The sacred scriptures are about loving God and caring for each other.
Like the Sadducees, we err when we remember what we should forget
and forget what we should remember.


 

That same day the Sadducees, who say there is no resurrection,
came to Jesus and asked, "Teacher, Moses said that if a man dies,
having no children, his brother shall marry his wife and raise up
offspring for his brother.

"Now there were with us seven brothers. The first died after he
had married, and having no offspring, left his wife to his brother.
Likewise the second also, and the third, even to the seventh.
Last of all the woman died. Therefore, in the resurrection, whose
wife of the seven will she be? For they all had her."

Jesus answered, "You are mistaken, not knowing the Scriptures
nor the power of God. For in the resurrection they neither marry
nor are given in marriage, but are like angels of God in heaven.

"Concerning the resurrection of the dead, have you not read
what was spoken to you by God, saying, 'I am the God of
Abraham,
the God of Isaac, and the God of Jacob'? God is not
the God of
the dead, but of the living." And when the multitudes
heard this,
they were astonished at His teaching.

                                                           Matthew 22:23-33 NKJV, condensed


                                       Life and Death 

Sadducees, Pharisees, scribes, high priests--all the elders of the faith
in Jerusalem were ganging up on Jesus. It was a high level meeting
of the minds. One common goal united them. They wanted to get
rid of this miracle-working teacher who undermined their authority
and attracted such huge crowds. The Sadducees did not believe in
the resurrection and with this question, mocked everyone else
who did. Jesus of Nazareth, have we got one for you!

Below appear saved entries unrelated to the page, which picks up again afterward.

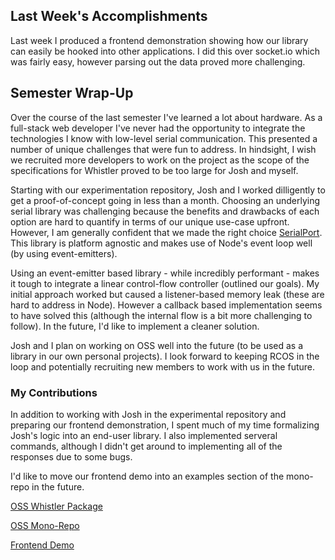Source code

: ## Last Week's Accomplishments

Last week I produced a frontend demonstration showing how our library can easily be hooked into other applications.
I did this over socket.io which was fairly easy, however parsing out the data proved more challenging.

## Semester Wrap-Up
Over the course of the last semester I've learned a lot about hardware.  As a full-stack web developer I've never had the opportunity to integrate the technologies I know with low-level serial communication.  This presented a number of unique challenges that were fun to address.  In hindsight, I wish we recruited more developers to work on the project as the scope of the specifications for Whistler proved to be too large for Josh and myself.

Starting with our experimentation repository, Josh and I worked dilligently to get a proof-of-concept going in less than a month.  Choosing an underlying serial library was challenging because the benefits and drawbacks of each option are hard to quantify in terms of our unique use-case upfront.  However, I am generally confident that we made the right choice [SerialPort](https://serialport.io).  This library is platform agnostic and makes use of Node's event loop well (by using event-emitters).

Using an event-emitter based library - while incredibly performant - makes it tough to integrate a linear control-flow controller (outlined our goals).  My initial approach worked but caused a listener-based memory leak (these are hard to address in Node).  However a callback based implementation seems to have solved this (although the internal flow is a bit more challenging to follow).  In the future, I'd like to implement a cleaner solution.

Josh and I plan on working on OSS well into the future (to be used as a library in our own personal projects). I look forward to keeping RCOS in the loop and potentially recruiting new members to work with us in the future.

### My Contributions
In addition to working with Josh in the experimental repository and preparing our frontend demonstration, I spent much of my time formalizing Josh's logic into an end-user library.  I also implemented serveral commands, although I didn't get around to implementing all of the responses due to some bugs.

I'd like to move our frontend demo into an examples section of the mono-repo in the future.

[OSS Whistler Package](https://github.com/Open-Scanner-Serial/OSS/tree/master/packages/whistler)

[OSS Mono-Repo](https://github.com/Open-Scanner-Serial/OSS)

[Frontend Demo](https://github.com/Open-Scanner-Serial/Frontend-Demo)
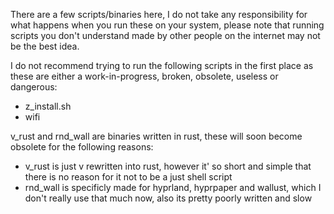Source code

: There are a few scripts/binaries here, I do not take any responsibility for what happens when you run these on your system, please note that running scripts you don't understand made by other people on the internet may not be the best idea.

I do not recommend trying to run the following scripts in the first place as these are either a work-in-progress, broken, obsolete, useless or dangerous:
- z_install.sh
- wifi


v_rust and rnd_wall are binaries written in rust, these will soon become obsolete for the following reasons:
- v_rust is just v rewritten into rust, however it' so short and simple that there is no reason for it not to be a just shell script
- rnd_wall is specificly made for hyprland, hyprpaper and wallust, which I don't really use that much now, also its pretty poorly written and slow
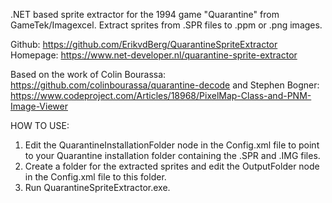 ﻿.NET based sprite extractor for the 1994 game "Quarantine" from GameTek/Imagexcel.
Extract sprites from .SPR files to .ppm or .png images. 

Github: https://github.com/ErikvdBerg/QuarantineSpriteExtractor
Homepage: https://www.net-developer.nl/quarantine-sprite-extractor

Based on the work of Colin Bourassa: https://github.com/colinbourassa/quarantine-decode
and Stephen Bogner: https://www.codeproject.com/Articles/18968/PixelMap-Class-and-PNM-Image-Viewer

HOW TO USE:
1. Edit the QuarantineInstallationFolder node in the Config.xml file to point to your Quarantine installation folder containing the .SPR and .IMG files.
2. Create a folder for the extracted sprites and edit the OutputFolder node in the Config.xml file to this folder.
3. Run QuarantineSpriteExtractor.exe.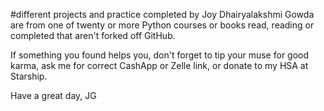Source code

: #different projects and practice completed by Joy Dhairyalakshmi Gowda are from one of twenty or more Python courses or books read, reading or completed that aren't forked off GitHub.

If something you found helps you, don't forget to tip your muse for good karma, ask me for correct CashApp or Zelle link, or donate to my HSA at Starship.

Have a great day,
JG
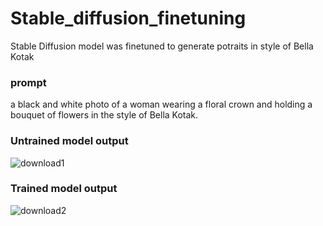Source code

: # Stable_diffusion_finetuning

Stable Diffusion model was finetuned to generate potraits in style of Bella Kotak

### prompt
a black and white photo of a woman wearing a floral crown and holding a bouquet of flowers in the style of Bella Kotak.

### Untrained model output
![download1](https://github.com/taaha/Stable_diffusion_finetuning/assets/5251294/3e419a0f-7974-4247-9a67-c1c83f0e37f6)

### Trained model output
![download2](https://github.com/taaha/Stable_diffusion_finetuning/assets/5251294/4dc8423b-a6c2-4237-8a7b-157fd4b6ffe3)
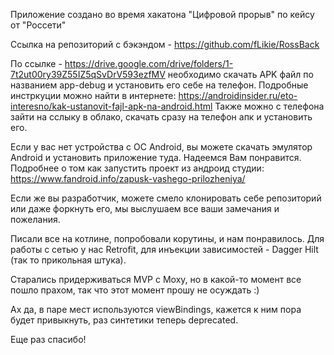 Приложение создано во время хакатона "Цифровой прорыв" по кейсу от "Россети"

Ссылка на репозиторий с бэкэндом - https://github.com/fLikie/RossBack

По ссылке - https://drive.google.com/drive/folders/1-7t2ut00ry39Z55IZ5qSvDrV593ezfMV необходимо скачать APK файл по названием app-debug и установить его себе на телефон. Подробные инстркуции можно найти в интернете: https://androidinsider.ru/eto-interesno/kak-ustanovit-fajl-apk-na-android.html Также можно с телефона зайти на сслыку в облако, скачать сразу на телефон апк и установить его.

Если у вас нет устройства с ОС Android, вы можете скачать эмулятор Android и установить приложение туда. Надеемся Вам понравится. Подробнее о том как запустить проект из андроид студии: https://www.fandroid.info/zapusk-vashego-prilozheniya/

Если же вы разработчик, можете смело клонировать себе репозиторий или даже форкнуть его, мы выслушаем все ваши замечания и пожелания.

Писали все на котлине, попробовали корутины, и нам понравилось. Для работы с сетью у нас Retrofit, для инъекции зависимостей - Dagger Hilt (так то прикольная штука).

Старались придерживаться MVP с Moxy, но в какой-то момент все пошло прахом, так что этот момент прошу не осуждать :)

Ах да, в паре мест используются viewBindings, кажется к ним пора будет привыкнуть, раз синтетики теперь deprecated.

Еще раз спасибо!

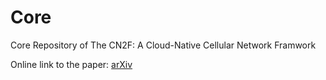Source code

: # Core
Core Repository of The CN2F: A Cloud-Native Cellular Network Framwork

Online link to the paper: [arXiv](https://arxiv.org/abs/2305.18778)
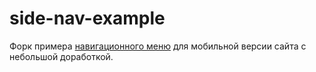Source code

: # side-nav-example

Форк примера [навигационного меню](https://youtu.be/VZAcd2svW7w?list=WL&t=2159) для мобильной версии сайта с небольшой доработкой.
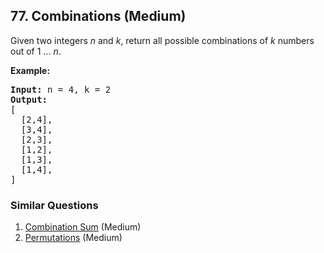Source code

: ## 77. Combinations (Medium)

<p>Given two integers <em>n</em> and <em>k</em>, return all possible combinations of <em>k</em> numbers out of 1 ... <em>n</em>.</p>

<p><strong>Example:</strong></p>

<pre>
<strong>Input:</strong>&nbsp;n = 4, k = 2
<strong>Output:</strong>
[
  [2,4],
  [3,4],
  [2,3],
  [1,2],
  [1,3],
  [1,4],
]
</pre>


### Similar Questions
  1. [Combination Sum](https://github.com/openset/leetcode/tree/master/solution/combination-sum) (Medium)
  1. [Permutations](https://github.com/openset/leetcode/tree/master/solution/permutations) (Medium)
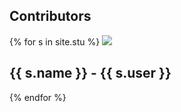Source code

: <h2>Contributors</h2>

{% for s in site.stu %}
  <img src="{{ s.image }}">
  <h2>{{ s.name }} - {{ s.user }}</h2>
{% endfor %}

It was an old law from ancient times. Probably not much practiced
anymore in the days of Jesus. But it suited the purposes of the
Sadducees perfectly. If a man died before fathering a child, his
blood line would die out and his name be lost forever from the
land of the living. But Moses offered a remedy. The man's brother
could marry his widow and raise up children in his name.

So the spokesman for the Sadducees began in all seriousness and
got right to the point. But as his tale continues, it evokes a smile.
There were seven brothers. One by one they died childless, leaving
the job of procreation to their next surviving brother. When all was
said and done, only one person remained, the widow of them all.
So, Teacher, in the resurrection, whose wife will she be, since they all had
married her!!!
There was a beam in the eyes of the questioners.
They were feeling very clever.

But not for long. Jesus told them they erred in their thinking. They
did not understand the command of Moses, neither what he said
nor what he meant. And they underestimated the power of God!
They were focusing on the noodle and missing the dinner.

In a day when it's fairly common for people to have several different
spouses throughout their lifetime, this may be a more relevant
question for us than it was for those Sadducees. We, too, may
question who will be married to whom in heaven? The answer Jesus
gave makes us stand up and take notice.

In the resurrection, people do not marry but will live like God's
angels in heaven! Whether this is good news or bad news depends
on the joys and grief you have experienced with your spouse.
Divorced, single, happily or unhappily married in this life?--that
won't matter in heaven. Our existence will no longer be defined in
such a limited and restricted way.

On the other shore, all relationships will be completely fulfilled
because we will be loved and cared for, not just by one special
person, but by everyone. There will be no need to figure out who
belongs to whom; we will all be united in love for our Maker,
Redeemer and Constant Companion. Better than anything that we
can now imagine, we will be enthralled by God.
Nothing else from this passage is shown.